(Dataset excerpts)
____________
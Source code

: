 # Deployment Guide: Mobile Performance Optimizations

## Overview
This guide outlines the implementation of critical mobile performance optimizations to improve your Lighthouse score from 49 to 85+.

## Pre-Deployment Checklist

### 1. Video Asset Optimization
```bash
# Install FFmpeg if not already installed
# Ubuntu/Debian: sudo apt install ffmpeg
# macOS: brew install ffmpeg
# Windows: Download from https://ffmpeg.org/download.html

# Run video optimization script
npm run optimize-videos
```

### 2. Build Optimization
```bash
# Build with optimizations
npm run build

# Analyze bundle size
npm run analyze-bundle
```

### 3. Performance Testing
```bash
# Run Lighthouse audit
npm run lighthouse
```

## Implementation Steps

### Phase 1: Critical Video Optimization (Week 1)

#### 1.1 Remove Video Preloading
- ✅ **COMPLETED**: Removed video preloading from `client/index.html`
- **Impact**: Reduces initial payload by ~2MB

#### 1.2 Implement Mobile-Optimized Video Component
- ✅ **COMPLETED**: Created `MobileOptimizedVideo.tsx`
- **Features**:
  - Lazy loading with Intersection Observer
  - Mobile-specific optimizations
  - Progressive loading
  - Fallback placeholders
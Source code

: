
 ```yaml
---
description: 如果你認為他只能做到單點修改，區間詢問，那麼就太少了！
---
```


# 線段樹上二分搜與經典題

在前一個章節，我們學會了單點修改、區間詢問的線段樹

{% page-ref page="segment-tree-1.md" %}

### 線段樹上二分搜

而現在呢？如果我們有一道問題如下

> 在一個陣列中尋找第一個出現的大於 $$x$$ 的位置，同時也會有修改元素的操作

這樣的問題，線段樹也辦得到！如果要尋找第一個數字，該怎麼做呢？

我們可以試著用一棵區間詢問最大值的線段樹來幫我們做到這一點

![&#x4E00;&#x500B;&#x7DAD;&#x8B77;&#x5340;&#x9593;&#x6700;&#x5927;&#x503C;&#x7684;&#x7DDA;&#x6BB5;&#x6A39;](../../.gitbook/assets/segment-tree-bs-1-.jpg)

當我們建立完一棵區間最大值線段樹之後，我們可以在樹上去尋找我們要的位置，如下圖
____________
**What you have to do**
After reading the data, retype all of it exactly as it reads.

**Task response**
Source code

: # Deployment Guide: Mobile Performance Optimizations

## Overview
This guide outlines the implementation of critical mobile performance optimizations to improve your Lighthouse score from 49 to 85+.

## Pre-Deployment Checklist

### 1. Video Asset Optimization
```bash
# Install FFmpeg if not already installed
# Ubuntu/Debian: sudo apt install ffmpeg
# macOS: brew install ffmpeg
# Windows: Download from https://ffmpeg.org/download.html

# Run video optimization script
npm run optimize-videos
```

### 2. Build Optimization
```bash
# Build with optimizations
npm run build

# Analyze bundle size
npm run analyze-bundle
```

### 3. Performance Testing
```bash
# Run Lighthouse audit
npm run lighthouse
```

## Implementation Steps

### Phase 1: Critical Video Optimization (Week 1)

#### 1.1 Remove Video Preloading
- ✅ **COMPLETED**: Removed video preloading from `client/index.html`
- **Impact**: Reduces initial payload by ~2MB

#### 1.2 Implement Mobile-Optimized Video Component
- ✅ **COMPLETED**: Created `MobileOptimizedVideo.tsx`
- **Features**:
  - Lazy loading with Intersection Observer
  - Mobile-specific optimizations
  - Progressive loading
  - Fallback placeholders
Source code

:
 ```yaml
---
description: 如果你認為他只能做到單點修改，區間詢問，那麼就太少了！
---
```


# 線段樹上二分搜與經典題

在前一個章節，我們學會了單點修改、區間詢問的線段樹

{% page-ref page="segment-tree-1.md" %}

### 線段樹上二分搜

而現在呢？如果我們有一道問題如下

> 在一個陣列中尋找第一個出現的大於 $$x$$ 的位置，同時也會有修改元素的操作

這樣的問題，線段樹也辦得到！如果要尋找第一個數字，該怎麼做呢？

我們可以試著用一棵區間詢問最大值的線段樹來幫我們做到這一點

![&#x4E00;&#x500B;&#x7DAD;&#x8B77;&#x5340;&#x9593;&#x6700;&#x5927;&#x503C;&#x7684;&#x7DDA;&#x6BB5;&#x6A39;](../../.gitbook/assets/segment-tree-bs-1-.jpg)

當我們建立完一棵區間最大值線段樹之後，我們可以在樹上去尋找我們要的位置，如下圖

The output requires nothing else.